Por desgracia, diferentes ideologías han construido en todo el mundo una especie de derecho, falso y aberrado, pero derecho, en torno al aborto. La mayoría de los partidos políticos, organizaciones e instituciones que debían proteger la vida del ser humano, han sido los que han alentado la cultura de la muerte con fines mezquinos. Los más, electoralistas; otros, neomalthusianos y no pocos, eugenésicos. Y lo han hecho sin debate alguno, negando con obstinada injusticia la humanidad del ser más indefenso de la naturaleza y marcando a cualquier disidente con etiquetas falsas.
Es cierto que la cultura de la muerte va ganando en el imperio del consenso.
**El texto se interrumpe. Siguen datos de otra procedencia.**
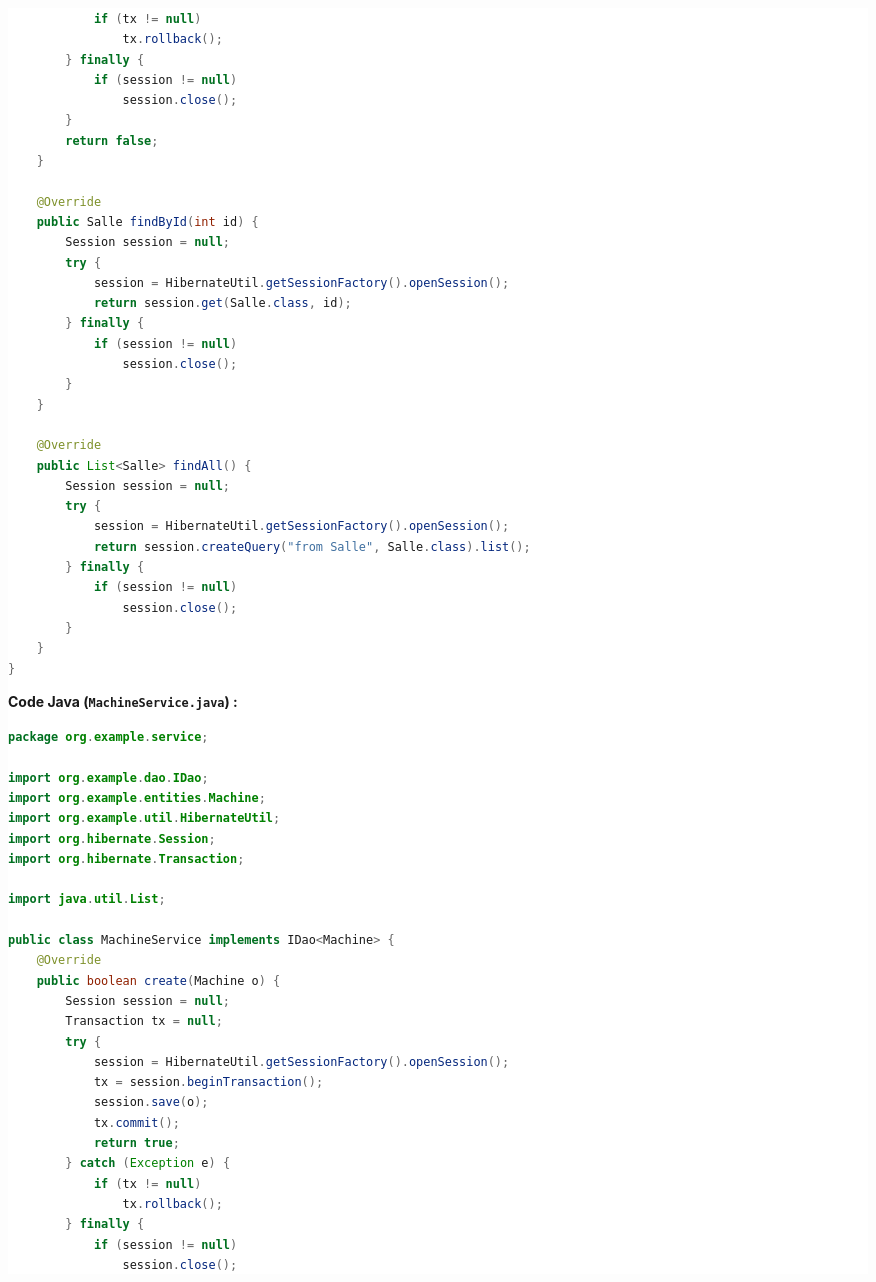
 ```java
            if (tx != null)
                tx.rollback();
        } finally {
            if (session != null)
                session.close();
        }
        return false;
    }

    @Override
    public Salle findById(int id) {
        Session session = null;
        try {
            session = HibernateUtil.getSessionFactory().openSession();
            return session.get(Salle.class, id);
        } finally {
            if (session != null)
                session.close();
        }
    }

    @Override
    public List<Salle> findAll() {
        Session session = null;
        try {
            session = HibernateUtil.getSessionFactory().openSession();
            return session.createQuery("from Salle", Salle.class).list();
        } finally {
            if (session != null)
                session.close();
        }
    }
}
```

**Code Java (`MachineService.java`) :**
```java
package org.example.service;

import org.example.dao.IDao;
import org.example.entities.Machine;
import org.example.util.HibernateUtil;
import org.hibernate.Session;
import org.hibernate.Transaction;

import java.util.List;

public class MachineService implements IDao<Machine> {
    @Override
    public boolean create(Machine o) {
        Session session = null;
        Transaction tx = null;
        try {
            session = HibernateUtil.getSessionFactory().openSession();
            tx = session.beginTransaction();
            session.save(o);
            tx.commit();
            return true;
        } catch (Exception e) {
            if (tx != null)
                tx.rollback();
        } finally {
            if (session != null)
                session.close();
```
Por mucho y desde hace demasiado tiempo. Pero también es verdad que la paciente espera da sus frutos y hoy, no como hasta hace poco, cuando la lucha contra el aborto sólo se apoyaba en la moral, podemos enfrentarnos a las políticas abortistas con argumentos científicos, sociológicos y bioéticos que agrandan el valor de la vida humana. Argumentos que deben ser conocidos y meditados por las mujeres que deciden, por su voluntad o empujadas a ello (que es una forma de violencia real de la que no se habla), acabar con la vida de su hijo nonato con un acto irrecuperable.
VOX, en su compromiso con la defensa de la vida del ser humano desde su concepción hasta su fin natural, consiguió ayer en Castilla y León un hito que a buen seguro será la base de una continua reacción provida en España. El vicepresidente de la Junta y líder de VOX en la región, Juan García-Gallardo, confirmó que, a partir de ahora, el personal sanitario que atienda en primera consulta a una mujer embarazada que muestre su deseo de abortar, deberá ofrecer a la gestante la posibilidad de escuchar el latido del feto, realizar una ecografía en 4D del bebé y recibir atención psicológica y social.
El ofrecimiento será obligatorio. Aceptarlo, voluntario. Puede parecer poco, pero es un magnífico comienzo que no sólo cumplirá el objetivo marcado por García-Gallardo de «salvar al menos una vida», sino que, y esto es casi un milagro (laico), ha logrado atraer al Partido Popular a posiciones en defensa de la vida que había abandonado hace demasiado tiempo.
Si alguien votó a VOX en Castilla y León también para defender la vida humana en la España vaciada por décadas de políticas antinatalistas, puede estar orgulloso. Ese voto, y esto es una novedad desde hace décadas en España, ha servido por fin para algo.